**Source data**
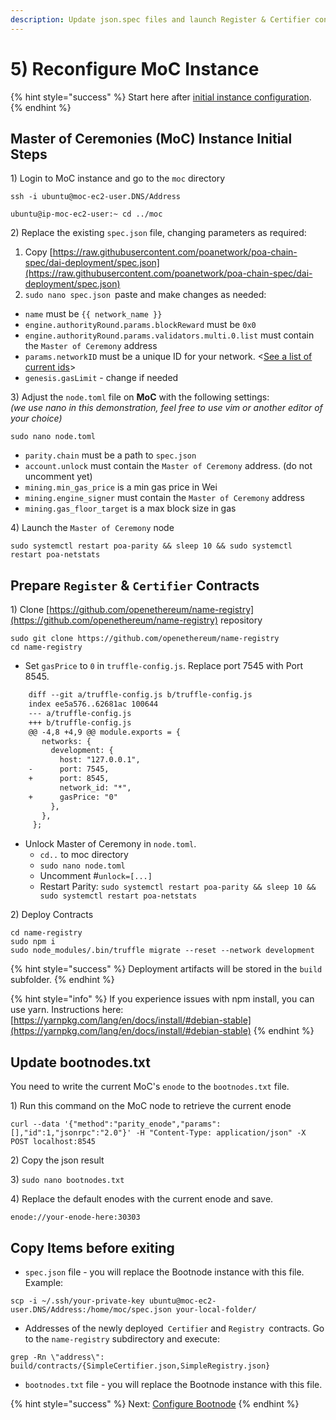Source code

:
 ```yaml
---
description: Update json.spec files and launch Register & Certifier contracts
---
```


# 5) Reconfigure MoC Instance

{% hint style="success" %}
Start here after [initial instance configuration](4-configure-instances.md).
{% endhint %}

## Master of Ceremonies (MoC) Instance Initial Steps

1\) Login to MoC instance and go to the `moc` directory

```
ssh -i ubuntu@moc-ec2-user.DNS/Address
```

```
ubuntu@ip-moc-ec2-user:~ cd ../moc
```

2\) Replace the existing `spec.json` file, changing parameters as required:

1. Copy [https://raw.githubusercontent.com/poanetwork/poa-chain-spec/dai-deployment/spec.json](https://raw.githubusercontent.com/poanetwork/poa-chain-spec/dai-deployment/spec.json)
2. `sudo nano spec.json `paste and make changes as needed:

* `name` must be `{{ network_name }}`
* `engine.authorityRound.params.blockReward` must be `0x0`
* `engine.authorityRound.params.validators.multi.0.list` must contain the `Master of Ceremony` address
* `params.networkID` must be a unique ID for your network. <[See a list of current ids](https://ethereum.stackexchange.com/questions/17051/how-to-select-a-network-id-or-is-there-a-list-of-network-ids)>
* `genesis.gasLimit` - change if needed

3\) Adjust the `node.toml` file on **MoC** with the following settings:\
_(we use nano in this demonstration, feel free to use vim or another editor of your choice)_

```
sudo nano node.toml
```

* `parity.chain` must be a path to `spec.json`
* `account.unlock` must contain the `Master of Ceremony` address. (do not uncomment yet)
* `mining.min_gas_price` is a min gas price in Wei
* `mining.engine_signer` must contain the `Master of Ceremony` address
* `mining.gas_floor_target` is a max block size in gas

4\) Launch the `Master of Ceremony` node

```
sudo systemctl restart poa-parity && sleep 10 && sudo systemctl restart poa-netstats
```

## Prepare `Register` & `Certifier` Contracts

1\) Clone [https://github.com/openethereum/name-registry](https://github.com/openethereum/name-registry) repository

```
sudo git clone https://github.com/openethereum/name-registry
cd name-registry
```

* Set `gasPrice` to `0` in `truffle-config.js`. Replace port 7545 with Port 8545.

```diff
    diff --git a/truffle-config.js b/truffle-config.js
    index ee5a576..62681ac 100644
    --- a/truffle-config.js
    +++ b/truffle-config.js
    @@ -4,8 +4,9 @@ module.exports = {
       networks: {
         development: {
           host: "127.0.0.1",
    -      port: 7545,
    +      port: 8545,
           network_id: "*",
    +      gasPrice: "0"
         },
       },
     };
```

* Unlock Master of Ceremony in `node.toml`.&#x20;
  * `cd..` to moc directory
  * `sudo nano node.toml`
  * Uncomment #`unlock=[...]`
  * Restart Parity: `sudo systemctl restart poa-parity && sleep 10 && sudo systemctl restart poa-netstats`

2\) Deploy Contracts

```
cd name-registry
sudo npm i
sudo node_modules/.bin/truffle migrate --reset --network development
```

{% hint style="success" %}
Deployment artifacts will be stored in the `build` subfolder.
{% endhint %}

{% hint style="info" %}
If you experience issues with npm install, you can use yarn. Instructions here: [https://yarnpkg.com/lang/en/docs/install/#debian-stable](https://yarnpkg.com/lang/en/docs/install/#debian-stable)
{% endhint %}

## Update bootnodes.txt

You need to write the current MoC's `enode` to the `bootnodes.txt` file.

1\) Run this command on the MoC node to retrieve the current enode

```
curl --data '{"method":"parity_enode","params":[],"id":1,"jsonrpc":"2.0"}' -H "Content-Type: application/json" -X POST localhost:8545
```

2\) Copy the json result

3\) `sudo nano bootnodes.txt`

4\) Replace the default enodes with the current enode and save.

```
enode://your-enode-here:30303
```

## Copy Items before exiting

* `spec.json` file - you will replace the Bootnode instance with this file. Example:

```
scp -i ~/.ssh/your-private-key ubuntu@moc-ec2-user.DNS/Address:/home/moc/spec.json your-local-folder/
```

* Addresses of the newly deployed` Certifier` and `Registry `contracts. Go to the `name-registry` subdirectory and execute:

```
grep -Rn \"address\": build/contracts/{SimpleCertifier.json,SimpleRegistry.json} 
```

* `bootnodes.txt` file - you will replace the Bootnode instance with this file.

{% hint style="success" %}
Next: [Configure Bootnode](6-configure-bootnode-instance.md)
{% endhint %}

**Exercise goal**
In the entries above, find each line that has the word "list". Copy it.

**Exercise answer**
* `engine.authorityRound.params.validators.multi.0.list` must contain the `Master of Ceremony` address
* `params.networkID` must be a unique ID for your network. <[See a list of current ids](https://ethereum.stackexchange.com/questions/17051/how-to-select-a-network-id-or-is-there-a-list-of-network-ids)>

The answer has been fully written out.